Gaganlal (P.W. 7) in para 3 also states that he remained outside. Thus the testimony of Pyarelal (P.W. 1) stands contradicted by the evidence afforded by Ramcharan (P.W. 2) and Gaganlal (P.W. 7). Furthermore, R.S. Margekar (P.W. 10) in para 3 of his deposition states that seizure memo regarding the Notes (Arts.2 to 10) and seizure memo-regarding the pant (Ex. P.12) were pre pared on the spot whereas Govindsingh (P.W. 9) does not support it on the point and contradicts by stating in para 3 of his deposition that seizure memos Ex. P.11 and P.W. 12 were drawn up in Police Kotwali.

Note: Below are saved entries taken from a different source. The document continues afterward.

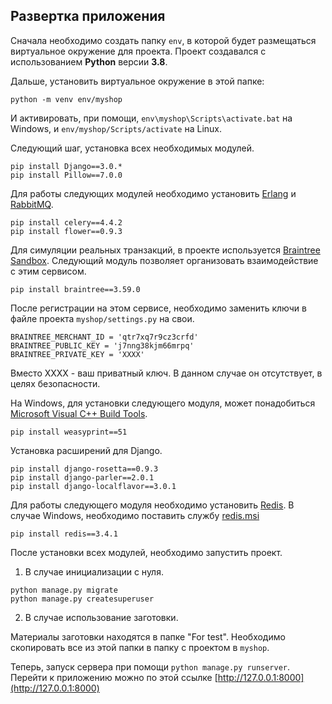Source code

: Развертка приложения
--------------------

Сначала необходимо создать папку `env`, в которой будет размещаться виртуальное окружение для проекта. Проект создавался с использованием <b>Python</b> версии <b>3.8</b>.

Дальше, установить виртуальное окружение в этой папке:

`python -m venv env/myshop`

И активировать, при помощи, `env\myshop\Scripts\activate.bat` на Windows, и `env/myshop/Scripts/activate` на Linux.

Следующий шаг, установка всех необходимых модулей.

```
pip install Django==3.0.*
pip install Pillow==7.0.0
```

Для работы следующих модулей необходимо установить [Erlang](https://www.erlang.org/downloads) и [RabbitMQ](https://www.rabbitmq.com/download.html).

```
pip install celery==4.4.2
pip install flower==0.9.3
```

Для симуляции реальных транзакций, в проекте используется [Braintree Sandbox](https://sandbox.braintreegateway.com). Следующий модуль позволяет организовать взаимодействие с этим сервисом.

`pip install braintree==3.59.0`

После регистрации на этом сервисе, необходимо заменить ключи в файле проекта `myshop/settings.py` на свои.

```
BRAINTREE_MERCHANT_ID = 'qtr7xq7r9cz3crfd'
BRAINTREE_PUBLIC_KEY = 'j7nng38kjm66mrpq'
BRAINTREE_PRIVATE_KEY = 'XXXX'
```

Вместо XXXX - ваш приватный ключ. В данном случае он отсутствует, в целях безопасности.

На Windows, для установки следующего модуля, может понадобиться [Microsoft Visual C++ Build Tools](https://visualstudio.microsoft.com/ru/downloads).

`pip install weasyprint==51`

Установка расширений для Django.

```
pip install django-rosetta==0.9.3
pip install django-parler==2.0.1
pip install django-localflavor==3.0.1
```

Для работы следующего модуля необходимо установить [Redis](https://redis.io/). В случае Windows, необходимо поставить службу [redis.msi](https://github.com/microsoftarchive/redis/releases)

`pip install redis==3.4.1`

После установки всех модулей, необходимо запустить проект.

1. В случае инициализации с нуля.

```
python manage.py migrate
python manage.py createsuperuser
```

2. В случае использование заготовки.

Материалы заготовки находятся в папке "For test". Необходимо скопировать все из этой папки в папку с проектом в `myshop`.

Теперь, запуск сервера при помощи `python manage.py runserver`. Перейти к приложению можно по этой ссылке [http://127.0.0.1:8000](http://127.0.0.1:8000)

Thus the factum of recovery of the Notes (Arts.2 to 10) from the person of the accused-appellant is not proved by reliable and cogent or legal evidence. It appears that Pyarelal (P.W. 1), Ramcharan (P.W. 2) Gaganlal (P.W. 7) and seven other complainants used to take away wood from the National Park forest clandestinely, and the accused-appellant used to object in their doing so. This fact has been admitted by Pyarelal (P.W. 1) in pare 10 of hie deposition and by Ramcharan (P.W. 2) in para 6 and Gaganlal (P.W. 7) in para 5. It appears that feeling annoyed by this conduct of the accused appellant, the compliant party has contrived to implicate him falsely in this case. Thus the guilt has not been brought home to the accused-appellant by evidence worthy of credence. The ingredients of offence punishable under Sec. 161 of the Indian Penal Code and/or that punishable under Sec. 5(1)(a) and (b) of the Act have not been established in the case. Accordingly, the finding of guilt of the accused-appellant recorded the Courts below cannot be sustained. 12. In view of the aforesaid discussion the appeal deserves to be allowed and is hereby allowed. The conviction and sentence awarded to the accused-appellant are hereby set aside and he is acquitted. The disposal of the Notes (Arts.2 to 10), will be as per directions contained. In para 18 of the impugned judgement. Appeal allowed.